Task requirements: Please work out how many lines in the data below contain "documentclass", and reply with that number alone.

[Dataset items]
==================================================

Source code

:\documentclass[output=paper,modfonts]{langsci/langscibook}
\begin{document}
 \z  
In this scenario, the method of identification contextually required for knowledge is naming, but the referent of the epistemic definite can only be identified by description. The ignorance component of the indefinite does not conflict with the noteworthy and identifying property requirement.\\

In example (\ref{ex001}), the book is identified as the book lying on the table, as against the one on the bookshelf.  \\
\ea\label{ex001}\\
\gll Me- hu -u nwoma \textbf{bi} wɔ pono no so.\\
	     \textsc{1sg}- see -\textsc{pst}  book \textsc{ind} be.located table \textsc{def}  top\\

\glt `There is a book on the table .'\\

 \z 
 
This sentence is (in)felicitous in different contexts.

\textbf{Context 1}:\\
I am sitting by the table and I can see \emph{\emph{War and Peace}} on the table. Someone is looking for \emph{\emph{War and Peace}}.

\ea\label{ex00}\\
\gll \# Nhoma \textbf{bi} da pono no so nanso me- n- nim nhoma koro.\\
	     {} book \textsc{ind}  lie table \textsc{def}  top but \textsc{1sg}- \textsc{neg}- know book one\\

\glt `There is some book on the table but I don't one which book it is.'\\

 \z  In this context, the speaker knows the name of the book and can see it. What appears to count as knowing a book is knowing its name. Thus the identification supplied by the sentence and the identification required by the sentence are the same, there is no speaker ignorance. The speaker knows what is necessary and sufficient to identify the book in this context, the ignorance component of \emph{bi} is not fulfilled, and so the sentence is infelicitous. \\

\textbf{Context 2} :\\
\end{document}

==================================================

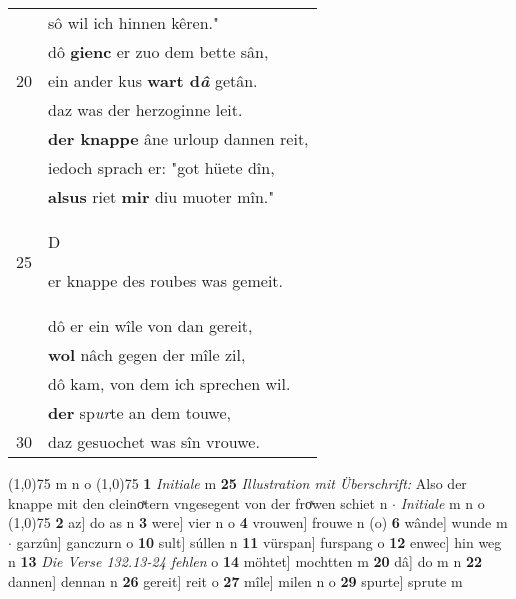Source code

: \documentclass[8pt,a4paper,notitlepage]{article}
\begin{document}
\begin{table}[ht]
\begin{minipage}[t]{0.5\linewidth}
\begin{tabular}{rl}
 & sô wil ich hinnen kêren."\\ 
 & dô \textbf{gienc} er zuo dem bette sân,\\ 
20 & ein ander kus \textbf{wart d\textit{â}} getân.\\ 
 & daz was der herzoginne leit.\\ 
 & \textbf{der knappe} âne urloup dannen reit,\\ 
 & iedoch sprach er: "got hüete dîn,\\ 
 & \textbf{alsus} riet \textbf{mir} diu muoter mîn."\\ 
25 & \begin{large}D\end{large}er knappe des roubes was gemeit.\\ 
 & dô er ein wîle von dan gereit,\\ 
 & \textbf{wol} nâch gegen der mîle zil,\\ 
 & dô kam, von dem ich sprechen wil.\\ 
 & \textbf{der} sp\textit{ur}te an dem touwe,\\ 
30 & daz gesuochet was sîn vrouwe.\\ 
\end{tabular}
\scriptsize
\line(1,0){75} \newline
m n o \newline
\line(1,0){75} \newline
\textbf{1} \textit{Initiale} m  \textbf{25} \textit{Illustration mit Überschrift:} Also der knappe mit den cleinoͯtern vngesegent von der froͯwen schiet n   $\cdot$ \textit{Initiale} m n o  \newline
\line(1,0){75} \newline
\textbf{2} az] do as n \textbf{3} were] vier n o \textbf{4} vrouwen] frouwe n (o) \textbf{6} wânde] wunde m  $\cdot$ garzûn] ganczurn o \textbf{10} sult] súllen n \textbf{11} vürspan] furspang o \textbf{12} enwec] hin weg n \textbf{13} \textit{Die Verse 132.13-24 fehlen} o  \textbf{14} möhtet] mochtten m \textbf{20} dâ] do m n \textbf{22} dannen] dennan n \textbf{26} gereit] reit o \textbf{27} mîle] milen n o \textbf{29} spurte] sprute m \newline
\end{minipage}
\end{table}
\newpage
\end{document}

==================================================

Reply to the exercise: 2